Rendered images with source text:
****************

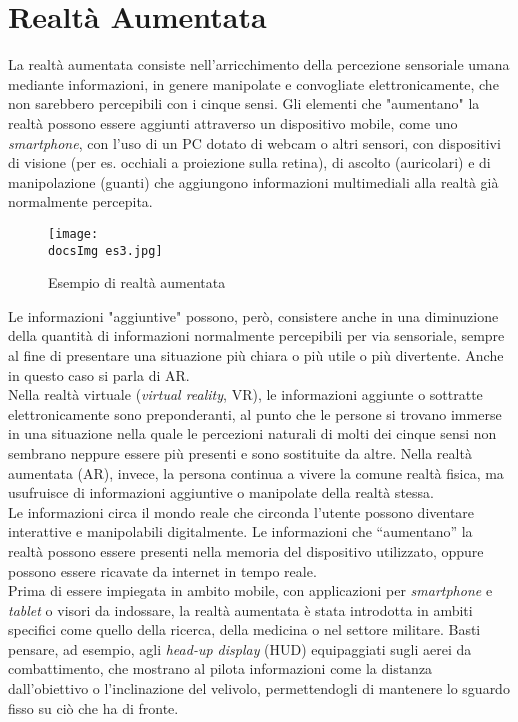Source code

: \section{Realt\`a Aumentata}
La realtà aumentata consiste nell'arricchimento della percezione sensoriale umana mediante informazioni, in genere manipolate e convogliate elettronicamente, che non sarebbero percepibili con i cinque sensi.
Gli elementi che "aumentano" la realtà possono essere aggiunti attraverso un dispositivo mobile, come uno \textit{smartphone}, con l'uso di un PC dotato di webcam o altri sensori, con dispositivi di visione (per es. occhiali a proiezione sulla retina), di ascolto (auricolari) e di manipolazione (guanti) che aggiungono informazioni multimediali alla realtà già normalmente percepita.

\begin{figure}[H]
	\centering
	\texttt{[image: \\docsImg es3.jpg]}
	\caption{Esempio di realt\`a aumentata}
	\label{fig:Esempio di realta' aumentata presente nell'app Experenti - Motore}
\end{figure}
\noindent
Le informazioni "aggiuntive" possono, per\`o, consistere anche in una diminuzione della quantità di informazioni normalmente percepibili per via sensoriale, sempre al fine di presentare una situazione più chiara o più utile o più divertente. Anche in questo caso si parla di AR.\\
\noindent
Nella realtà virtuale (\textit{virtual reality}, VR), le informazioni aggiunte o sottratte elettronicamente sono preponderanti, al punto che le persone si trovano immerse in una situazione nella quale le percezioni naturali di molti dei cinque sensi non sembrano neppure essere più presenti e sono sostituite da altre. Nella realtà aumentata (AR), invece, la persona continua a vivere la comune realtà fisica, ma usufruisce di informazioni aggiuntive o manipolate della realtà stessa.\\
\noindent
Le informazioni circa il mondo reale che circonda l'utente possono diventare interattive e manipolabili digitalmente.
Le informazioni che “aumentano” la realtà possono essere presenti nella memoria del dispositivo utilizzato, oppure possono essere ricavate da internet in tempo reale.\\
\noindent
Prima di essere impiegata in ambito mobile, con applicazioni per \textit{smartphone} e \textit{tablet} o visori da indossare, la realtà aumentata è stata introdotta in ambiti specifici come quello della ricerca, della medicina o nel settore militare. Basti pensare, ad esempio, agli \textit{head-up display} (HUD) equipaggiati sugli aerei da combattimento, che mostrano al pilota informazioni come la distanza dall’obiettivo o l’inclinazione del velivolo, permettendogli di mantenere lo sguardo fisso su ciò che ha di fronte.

****************

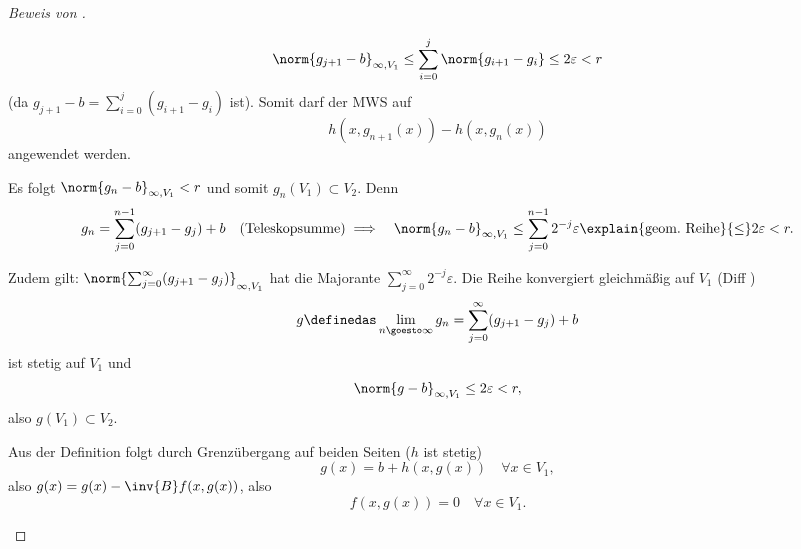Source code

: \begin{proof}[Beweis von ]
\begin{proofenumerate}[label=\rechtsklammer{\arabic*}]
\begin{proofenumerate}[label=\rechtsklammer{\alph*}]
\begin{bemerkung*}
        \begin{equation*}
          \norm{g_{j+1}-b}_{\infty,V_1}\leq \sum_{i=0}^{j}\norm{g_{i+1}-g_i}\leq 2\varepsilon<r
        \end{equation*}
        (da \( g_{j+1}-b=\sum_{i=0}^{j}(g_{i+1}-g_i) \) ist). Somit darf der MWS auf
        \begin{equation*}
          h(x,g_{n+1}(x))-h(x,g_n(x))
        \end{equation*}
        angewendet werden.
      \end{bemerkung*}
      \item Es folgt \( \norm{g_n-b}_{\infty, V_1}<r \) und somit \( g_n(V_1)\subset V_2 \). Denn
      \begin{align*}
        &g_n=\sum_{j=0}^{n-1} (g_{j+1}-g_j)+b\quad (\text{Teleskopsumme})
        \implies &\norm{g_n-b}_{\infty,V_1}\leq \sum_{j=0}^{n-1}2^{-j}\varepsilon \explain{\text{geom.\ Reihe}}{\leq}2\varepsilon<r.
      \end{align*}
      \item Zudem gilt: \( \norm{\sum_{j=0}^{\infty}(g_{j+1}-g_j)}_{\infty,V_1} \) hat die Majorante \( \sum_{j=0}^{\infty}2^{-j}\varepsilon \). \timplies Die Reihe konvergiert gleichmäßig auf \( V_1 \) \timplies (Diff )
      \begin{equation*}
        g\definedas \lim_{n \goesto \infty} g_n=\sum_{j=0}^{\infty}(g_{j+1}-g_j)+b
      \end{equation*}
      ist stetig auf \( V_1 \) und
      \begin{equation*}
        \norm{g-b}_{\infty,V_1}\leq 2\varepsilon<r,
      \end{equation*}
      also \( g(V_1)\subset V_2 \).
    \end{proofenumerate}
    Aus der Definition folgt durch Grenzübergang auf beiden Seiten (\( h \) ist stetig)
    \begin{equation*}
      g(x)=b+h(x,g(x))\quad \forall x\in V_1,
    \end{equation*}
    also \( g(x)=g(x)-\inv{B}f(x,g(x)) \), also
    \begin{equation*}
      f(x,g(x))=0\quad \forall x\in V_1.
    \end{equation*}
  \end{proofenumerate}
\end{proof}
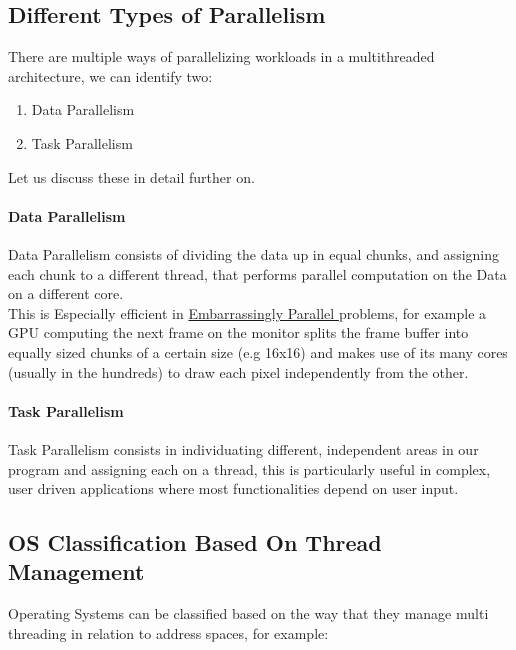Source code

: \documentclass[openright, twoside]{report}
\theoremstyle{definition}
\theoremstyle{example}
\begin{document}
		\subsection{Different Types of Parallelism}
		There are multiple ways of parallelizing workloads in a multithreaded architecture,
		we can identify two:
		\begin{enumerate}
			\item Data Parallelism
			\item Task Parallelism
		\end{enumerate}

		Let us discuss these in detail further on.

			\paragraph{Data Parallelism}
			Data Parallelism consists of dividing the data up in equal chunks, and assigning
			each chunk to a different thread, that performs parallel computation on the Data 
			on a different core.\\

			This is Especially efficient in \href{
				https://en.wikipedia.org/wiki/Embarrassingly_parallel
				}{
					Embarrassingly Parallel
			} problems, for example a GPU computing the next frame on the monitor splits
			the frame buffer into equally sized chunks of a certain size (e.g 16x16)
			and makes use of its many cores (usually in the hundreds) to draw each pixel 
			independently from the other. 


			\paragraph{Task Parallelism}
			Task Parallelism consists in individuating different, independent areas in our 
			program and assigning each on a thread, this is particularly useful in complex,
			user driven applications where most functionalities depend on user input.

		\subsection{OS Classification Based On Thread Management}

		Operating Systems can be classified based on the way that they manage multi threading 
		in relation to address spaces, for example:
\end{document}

****************

▶ **Task brief**: The lines holding the word "consists" are the answer. Find them in the entries and copy them.

▶ **Response box**:
			Data Parallelism consists of dividing the data up in equal chunks, and assigning
			Task Parallelism consists in individuating different, independent areas in our 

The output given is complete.